It's not (only) the meaning that is important when dealing with the etymology of a word, and yet that seems to be your only issue (if I understood well). The argument of meaning you use here really is not enough to *[edit]*undermine*[/edit]* the well-established etymology of the word 'dom'.

*[Edit*: From Beekes' _Vergelijkende Taalwetenschap"_ (Translated as _Comparative Indo-European linguistics_): "the (PIE) word for house was *do:m (...Old Church Slavonic dom', Gr. domos, Lat. domus)".
BTW, the English word 'timber' is related to the PIE root *demH-, from which *dom is the o-grade.]

Take good care,

Frank


----------



## Seana

Hi Frank, 
Could you have a look on this website about some terms mutated from Latin in Sardinian language.
We can see there :


			
				domu said:
			
		

> quote


----------



## Frank06

Hi Seana,


Seana said:


> Could you have a look on this website about some terms mutated from Latin in Sardinian language. [...] *domu, from the Latin domus, meaning home*:


The phrasing on the website is a bit weird (cf. 'mutating'), but it looks acceptable. 
But I don't really understand what information on a toursitic website about Sardinian has to do with Polish. It is certainly not an argument in favour of the Latin roots of Old Church Slavonic 'domь' and Proto-Slavic *domu-.
If you are referring to the 'home/house' thing, I can only repeat that it is not a valid argument either.
BTW, Lat. _domum_ means both _house_ and _home_.
Could you please explain a bit more what you meant?
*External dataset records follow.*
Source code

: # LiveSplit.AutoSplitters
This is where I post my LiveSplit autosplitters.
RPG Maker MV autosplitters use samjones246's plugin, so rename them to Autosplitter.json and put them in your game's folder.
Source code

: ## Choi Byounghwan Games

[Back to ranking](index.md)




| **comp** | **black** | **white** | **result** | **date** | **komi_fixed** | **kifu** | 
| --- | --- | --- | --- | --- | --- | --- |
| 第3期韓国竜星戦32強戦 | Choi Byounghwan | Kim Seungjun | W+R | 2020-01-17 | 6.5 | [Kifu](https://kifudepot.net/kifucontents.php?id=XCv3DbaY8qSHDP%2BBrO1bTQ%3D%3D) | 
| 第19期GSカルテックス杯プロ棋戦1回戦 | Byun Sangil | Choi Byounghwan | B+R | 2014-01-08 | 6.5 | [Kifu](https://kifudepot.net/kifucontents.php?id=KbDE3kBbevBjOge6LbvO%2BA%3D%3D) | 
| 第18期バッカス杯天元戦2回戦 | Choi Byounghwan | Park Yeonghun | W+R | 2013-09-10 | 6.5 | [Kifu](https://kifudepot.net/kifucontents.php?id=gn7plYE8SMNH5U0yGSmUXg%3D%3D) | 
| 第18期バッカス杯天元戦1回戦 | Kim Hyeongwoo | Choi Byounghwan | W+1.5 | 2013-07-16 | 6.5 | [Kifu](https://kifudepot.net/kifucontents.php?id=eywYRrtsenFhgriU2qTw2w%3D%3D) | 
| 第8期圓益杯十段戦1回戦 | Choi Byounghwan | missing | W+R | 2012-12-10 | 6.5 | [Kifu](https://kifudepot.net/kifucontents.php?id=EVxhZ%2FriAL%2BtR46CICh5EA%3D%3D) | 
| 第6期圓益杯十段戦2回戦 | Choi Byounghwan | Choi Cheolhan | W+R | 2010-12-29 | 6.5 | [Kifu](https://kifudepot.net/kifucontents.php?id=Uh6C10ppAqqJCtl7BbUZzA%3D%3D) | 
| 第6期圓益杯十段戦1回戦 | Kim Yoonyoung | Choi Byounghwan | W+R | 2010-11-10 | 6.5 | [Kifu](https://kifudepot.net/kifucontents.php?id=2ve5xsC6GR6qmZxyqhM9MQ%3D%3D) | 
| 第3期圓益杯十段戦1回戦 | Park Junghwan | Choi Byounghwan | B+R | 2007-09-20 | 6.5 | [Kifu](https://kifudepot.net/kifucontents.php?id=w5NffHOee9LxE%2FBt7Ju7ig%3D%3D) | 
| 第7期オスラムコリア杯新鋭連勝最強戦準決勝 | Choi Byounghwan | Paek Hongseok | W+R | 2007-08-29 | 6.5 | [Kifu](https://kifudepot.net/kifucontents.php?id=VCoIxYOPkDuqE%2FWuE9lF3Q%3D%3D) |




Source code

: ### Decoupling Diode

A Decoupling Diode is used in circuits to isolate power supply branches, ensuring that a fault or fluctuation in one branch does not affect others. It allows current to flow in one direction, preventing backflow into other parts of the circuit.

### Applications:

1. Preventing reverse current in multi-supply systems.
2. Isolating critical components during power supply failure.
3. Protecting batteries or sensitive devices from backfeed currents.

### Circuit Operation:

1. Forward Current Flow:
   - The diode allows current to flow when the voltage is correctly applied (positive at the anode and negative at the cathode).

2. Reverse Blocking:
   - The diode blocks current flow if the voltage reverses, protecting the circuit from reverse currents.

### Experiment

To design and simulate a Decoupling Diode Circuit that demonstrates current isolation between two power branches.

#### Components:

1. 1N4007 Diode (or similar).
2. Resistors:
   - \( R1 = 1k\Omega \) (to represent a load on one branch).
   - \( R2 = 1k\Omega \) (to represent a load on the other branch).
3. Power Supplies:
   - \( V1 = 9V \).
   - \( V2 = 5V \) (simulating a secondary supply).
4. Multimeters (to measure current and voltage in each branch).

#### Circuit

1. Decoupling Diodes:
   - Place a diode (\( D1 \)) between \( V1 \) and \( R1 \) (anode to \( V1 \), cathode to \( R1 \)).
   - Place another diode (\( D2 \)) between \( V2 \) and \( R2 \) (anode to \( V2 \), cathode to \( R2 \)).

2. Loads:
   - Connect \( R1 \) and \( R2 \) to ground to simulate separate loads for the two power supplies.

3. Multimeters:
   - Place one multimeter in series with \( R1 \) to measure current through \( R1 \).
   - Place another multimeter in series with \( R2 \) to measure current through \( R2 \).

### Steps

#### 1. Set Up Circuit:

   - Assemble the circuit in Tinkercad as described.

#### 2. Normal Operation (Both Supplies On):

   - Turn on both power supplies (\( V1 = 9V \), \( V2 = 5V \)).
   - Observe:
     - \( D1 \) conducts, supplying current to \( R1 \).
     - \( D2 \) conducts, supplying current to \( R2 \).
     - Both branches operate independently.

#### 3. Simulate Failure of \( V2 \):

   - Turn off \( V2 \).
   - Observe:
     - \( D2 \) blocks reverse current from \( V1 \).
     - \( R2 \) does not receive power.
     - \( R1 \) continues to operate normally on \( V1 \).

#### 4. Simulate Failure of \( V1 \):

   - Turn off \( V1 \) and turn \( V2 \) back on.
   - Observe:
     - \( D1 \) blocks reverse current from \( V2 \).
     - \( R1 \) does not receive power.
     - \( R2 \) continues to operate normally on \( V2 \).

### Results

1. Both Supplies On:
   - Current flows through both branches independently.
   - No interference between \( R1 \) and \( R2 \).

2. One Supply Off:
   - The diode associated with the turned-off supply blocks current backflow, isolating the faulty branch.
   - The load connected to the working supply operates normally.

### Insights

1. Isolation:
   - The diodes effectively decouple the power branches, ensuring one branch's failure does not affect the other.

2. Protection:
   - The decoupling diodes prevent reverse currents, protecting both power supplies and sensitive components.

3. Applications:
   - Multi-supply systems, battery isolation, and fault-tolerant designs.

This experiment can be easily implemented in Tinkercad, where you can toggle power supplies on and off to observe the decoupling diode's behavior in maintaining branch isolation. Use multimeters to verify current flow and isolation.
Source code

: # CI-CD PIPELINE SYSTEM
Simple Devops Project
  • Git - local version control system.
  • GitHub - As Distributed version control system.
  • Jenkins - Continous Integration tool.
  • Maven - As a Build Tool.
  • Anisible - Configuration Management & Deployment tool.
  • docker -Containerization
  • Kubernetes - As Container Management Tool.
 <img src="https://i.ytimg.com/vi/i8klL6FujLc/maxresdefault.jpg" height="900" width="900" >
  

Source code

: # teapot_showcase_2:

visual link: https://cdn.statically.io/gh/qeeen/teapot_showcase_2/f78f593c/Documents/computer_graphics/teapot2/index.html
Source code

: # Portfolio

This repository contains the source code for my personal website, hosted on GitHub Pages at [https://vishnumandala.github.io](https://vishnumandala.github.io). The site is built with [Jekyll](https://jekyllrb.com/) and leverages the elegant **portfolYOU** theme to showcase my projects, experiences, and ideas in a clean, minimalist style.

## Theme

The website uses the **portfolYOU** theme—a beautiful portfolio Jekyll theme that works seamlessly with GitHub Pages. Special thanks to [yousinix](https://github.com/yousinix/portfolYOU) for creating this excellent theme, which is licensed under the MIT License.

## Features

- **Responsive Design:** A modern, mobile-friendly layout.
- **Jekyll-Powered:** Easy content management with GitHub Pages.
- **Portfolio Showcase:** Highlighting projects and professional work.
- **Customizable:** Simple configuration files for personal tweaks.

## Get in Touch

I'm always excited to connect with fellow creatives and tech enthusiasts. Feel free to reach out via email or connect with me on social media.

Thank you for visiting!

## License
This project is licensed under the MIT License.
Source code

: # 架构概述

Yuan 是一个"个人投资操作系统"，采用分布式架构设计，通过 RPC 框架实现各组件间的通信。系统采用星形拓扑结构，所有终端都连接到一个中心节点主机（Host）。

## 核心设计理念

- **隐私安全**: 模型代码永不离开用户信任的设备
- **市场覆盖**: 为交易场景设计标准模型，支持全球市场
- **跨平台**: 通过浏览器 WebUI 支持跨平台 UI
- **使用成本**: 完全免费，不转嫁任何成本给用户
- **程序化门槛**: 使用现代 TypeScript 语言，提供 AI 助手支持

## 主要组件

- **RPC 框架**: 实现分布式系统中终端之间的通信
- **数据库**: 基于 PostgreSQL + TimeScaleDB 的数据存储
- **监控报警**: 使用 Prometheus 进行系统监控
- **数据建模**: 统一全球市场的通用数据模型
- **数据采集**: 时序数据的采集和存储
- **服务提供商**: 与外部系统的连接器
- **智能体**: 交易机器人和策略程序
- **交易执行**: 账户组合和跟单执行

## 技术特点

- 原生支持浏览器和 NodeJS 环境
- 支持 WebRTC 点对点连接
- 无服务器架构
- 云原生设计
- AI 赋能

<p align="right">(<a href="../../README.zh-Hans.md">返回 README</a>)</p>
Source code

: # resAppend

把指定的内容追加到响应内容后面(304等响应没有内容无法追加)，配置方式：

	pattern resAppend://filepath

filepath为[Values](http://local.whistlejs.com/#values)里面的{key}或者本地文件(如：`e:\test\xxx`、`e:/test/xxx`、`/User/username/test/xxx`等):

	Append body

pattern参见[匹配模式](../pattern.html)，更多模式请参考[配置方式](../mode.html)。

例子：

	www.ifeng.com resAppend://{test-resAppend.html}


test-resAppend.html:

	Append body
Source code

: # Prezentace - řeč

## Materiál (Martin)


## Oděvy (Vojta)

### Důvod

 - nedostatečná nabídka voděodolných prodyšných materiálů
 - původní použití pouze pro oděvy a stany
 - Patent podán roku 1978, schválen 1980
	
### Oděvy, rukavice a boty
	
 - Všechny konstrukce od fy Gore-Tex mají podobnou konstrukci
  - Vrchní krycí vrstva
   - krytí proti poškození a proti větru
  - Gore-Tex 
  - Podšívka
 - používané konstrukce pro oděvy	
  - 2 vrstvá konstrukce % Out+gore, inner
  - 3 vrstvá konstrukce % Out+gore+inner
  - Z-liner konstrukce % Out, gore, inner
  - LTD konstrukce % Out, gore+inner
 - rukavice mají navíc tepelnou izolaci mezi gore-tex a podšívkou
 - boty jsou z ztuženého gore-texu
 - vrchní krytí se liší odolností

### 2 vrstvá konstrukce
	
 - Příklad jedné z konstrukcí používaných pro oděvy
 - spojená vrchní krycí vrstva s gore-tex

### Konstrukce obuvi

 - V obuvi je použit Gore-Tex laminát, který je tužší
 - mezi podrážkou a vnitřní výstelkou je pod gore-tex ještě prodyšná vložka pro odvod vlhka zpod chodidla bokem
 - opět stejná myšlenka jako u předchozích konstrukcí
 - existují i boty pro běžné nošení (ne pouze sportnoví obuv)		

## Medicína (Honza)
Thanks, and take good care,

Frank


----------



## Seana

Hi Frank,
Remorsefully I must admit I was wrong. 
I agree wirh you. Giving a PIE etymology for Polish dom, rather than a Latin one you are probably/certainly right. 
It is a lingual forum so I wouldn't like to my post could misled somebody.
Although many dictionaries are giving Latin roots of this word I think that influences are previous just from PIE.
 


			
				Frank06 said:
			
		

> BTW, Lat. _domum_ means both _house_ and _home_.Could you please explain a bit more what you meant?


 

I am a civil engineer so the words connected with houses and building are used very often by me in everyday life. But I must say my colleagues and I rarely use word 'dom=home' as describing the building in our professional jargon. It is really a nuance but a dom=home is for me rather something more abstract, just my own place, the family, maybe even homeland, the climate, something like in Polnd is said "Sheltered place of the home bonfire" 

best regards Seana


----------



## mikesz14

http://sjp.pwn.pl/lista.php?co=dom&od=0


----------



## Frank06

Hi,


Seana said:


> Although many dictionaries are giving Latin roots of this word I think that influences are previous just from PIE.


Many dictioanaries? Interesting.
This could shed a new light upon the relation Sl. dom - Lat. domus - PIE *dom-. Maybe I did misinterpret a few things earlier on.
Which dictionaries exactly? And could you give the relevant quotes?

Thanks in advance.

Groetjes,

Frank


----------



## Tantrum

cajzl said:


> Some common words:
> 
> mass - msza - mše (< missa)
> church (building) - kościół - kostel (< castellum)
> altar - ołtarz - oltář (< altarium)
> shirt - koszula - košile (< casula)
> onion - cebola - cibule (< caepa, caepula)



Onion in Polish is "cebula"


----------